Statistical analysis software was used (SAS 9.2) to calculate the correlations between the zscores, cytokines and laboratory data.
All patients with JRA had low NT-proCNP z-scores compared to age matched controls. Polyand systemic JRA patient’s z-scores were significantly lower. IL-6 levels showed negative
correlation with the z-scores in children with poly-JRA (r= -0.67, p=0.06). When stratified for
gender, correlation of z-scores with IL-6 level became significant (r=-0.99, p=0.034).
Sedimentation levels correlated with TNF-α levels in poly-JRA patients (r=0.91, p=0.003), but
TNF-α levels correlation with NT-proCNP z-scores did not reach statistical significance.

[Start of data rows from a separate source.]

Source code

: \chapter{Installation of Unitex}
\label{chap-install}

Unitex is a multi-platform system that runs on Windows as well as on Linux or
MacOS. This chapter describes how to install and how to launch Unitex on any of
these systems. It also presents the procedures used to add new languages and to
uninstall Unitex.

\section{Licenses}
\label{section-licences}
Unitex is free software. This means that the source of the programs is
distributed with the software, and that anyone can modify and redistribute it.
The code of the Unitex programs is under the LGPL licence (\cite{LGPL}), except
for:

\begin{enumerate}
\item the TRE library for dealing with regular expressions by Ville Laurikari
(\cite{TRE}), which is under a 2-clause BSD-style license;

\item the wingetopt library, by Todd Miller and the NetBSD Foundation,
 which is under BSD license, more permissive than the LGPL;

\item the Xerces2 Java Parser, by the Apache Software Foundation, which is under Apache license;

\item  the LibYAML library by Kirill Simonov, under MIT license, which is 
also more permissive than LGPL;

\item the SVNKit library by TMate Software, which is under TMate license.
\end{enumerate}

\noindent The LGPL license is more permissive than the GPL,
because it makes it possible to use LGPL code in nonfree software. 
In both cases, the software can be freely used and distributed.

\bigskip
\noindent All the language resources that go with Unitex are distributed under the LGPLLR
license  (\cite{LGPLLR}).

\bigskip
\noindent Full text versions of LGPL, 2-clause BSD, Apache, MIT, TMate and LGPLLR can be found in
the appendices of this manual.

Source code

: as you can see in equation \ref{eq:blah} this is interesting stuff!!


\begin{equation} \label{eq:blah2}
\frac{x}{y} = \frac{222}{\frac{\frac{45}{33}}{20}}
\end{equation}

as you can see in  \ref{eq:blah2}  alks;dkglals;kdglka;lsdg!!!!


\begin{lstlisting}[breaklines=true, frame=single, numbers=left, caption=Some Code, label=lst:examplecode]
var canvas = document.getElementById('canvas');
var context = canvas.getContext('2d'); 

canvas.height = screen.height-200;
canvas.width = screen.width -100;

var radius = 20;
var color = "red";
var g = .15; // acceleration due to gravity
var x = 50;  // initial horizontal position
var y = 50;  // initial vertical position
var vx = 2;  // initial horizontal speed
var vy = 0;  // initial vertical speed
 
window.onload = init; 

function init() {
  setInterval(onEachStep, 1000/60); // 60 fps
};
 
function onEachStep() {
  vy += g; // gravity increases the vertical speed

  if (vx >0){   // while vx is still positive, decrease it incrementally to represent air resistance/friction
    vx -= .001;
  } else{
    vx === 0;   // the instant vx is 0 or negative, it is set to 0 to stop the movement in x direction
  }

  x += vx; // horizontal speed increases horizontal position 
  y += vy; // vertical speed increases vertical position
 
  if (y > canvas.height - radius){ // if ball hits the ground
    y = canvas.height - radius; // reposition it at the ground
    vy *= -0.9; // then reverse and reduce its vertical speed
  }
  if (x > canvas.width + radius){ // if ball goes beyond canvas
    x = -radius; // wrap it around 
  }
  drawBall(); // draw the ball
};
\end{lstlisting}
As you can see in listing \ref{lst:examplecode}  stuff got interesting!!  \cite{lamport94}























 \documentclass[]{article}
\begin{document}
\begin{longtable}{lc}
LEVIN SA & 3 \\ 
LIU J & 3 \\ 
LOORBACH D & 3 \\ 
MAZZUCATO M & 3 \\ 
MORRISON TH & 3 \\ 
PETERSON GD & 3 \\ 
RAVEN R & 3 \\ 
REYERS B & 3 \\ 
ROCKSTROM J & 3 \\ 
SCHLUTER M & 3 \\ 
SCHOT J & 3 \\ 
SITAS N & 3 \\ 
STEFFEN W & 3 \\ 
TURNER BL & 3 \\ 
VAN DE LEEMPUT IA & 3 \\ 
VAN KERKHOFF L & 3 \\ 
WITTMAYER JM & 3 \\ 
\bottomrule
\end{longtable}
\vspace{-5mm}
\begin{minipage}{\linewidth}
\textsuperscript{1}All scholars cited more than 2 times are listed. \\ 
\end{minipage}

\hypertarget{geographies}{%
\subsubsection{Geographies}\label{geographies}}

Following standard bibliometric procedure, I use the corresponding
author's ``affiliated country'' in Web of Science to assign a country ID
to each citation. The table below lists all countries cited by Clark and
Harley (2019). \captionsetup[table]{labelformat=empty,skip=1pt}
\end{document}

Seven of eight poly-JRA patients were under treatment with Methotrexate (20mg/m2) and five
were also treated with oral prednisone (>0.5mg/kg/d). The mean z-scores of NT-proCNP in
patients who used prednisone (n=5) were not different than those who did not use prednisone
(n=3).
Serum NT-proCNP levels of children with JRA are lower than age matched controls. In polyarticular onset JRA patients, the serum levels of IL-6 show negative correlation with z-scores
of NT-proCNP. In addition to ongoing systemic inflammation, patients with poly-JRA were
also being treated with medications such as methotrexate and prednisone which might lower
the NT-proCNP levels. Further studies with larger JRA patient population are necessary to
further delineate the disruption of CNP signaling during JRA. Serum NT-proCNP levels could
be a biomarker for endochondral bone growth in children with JRA.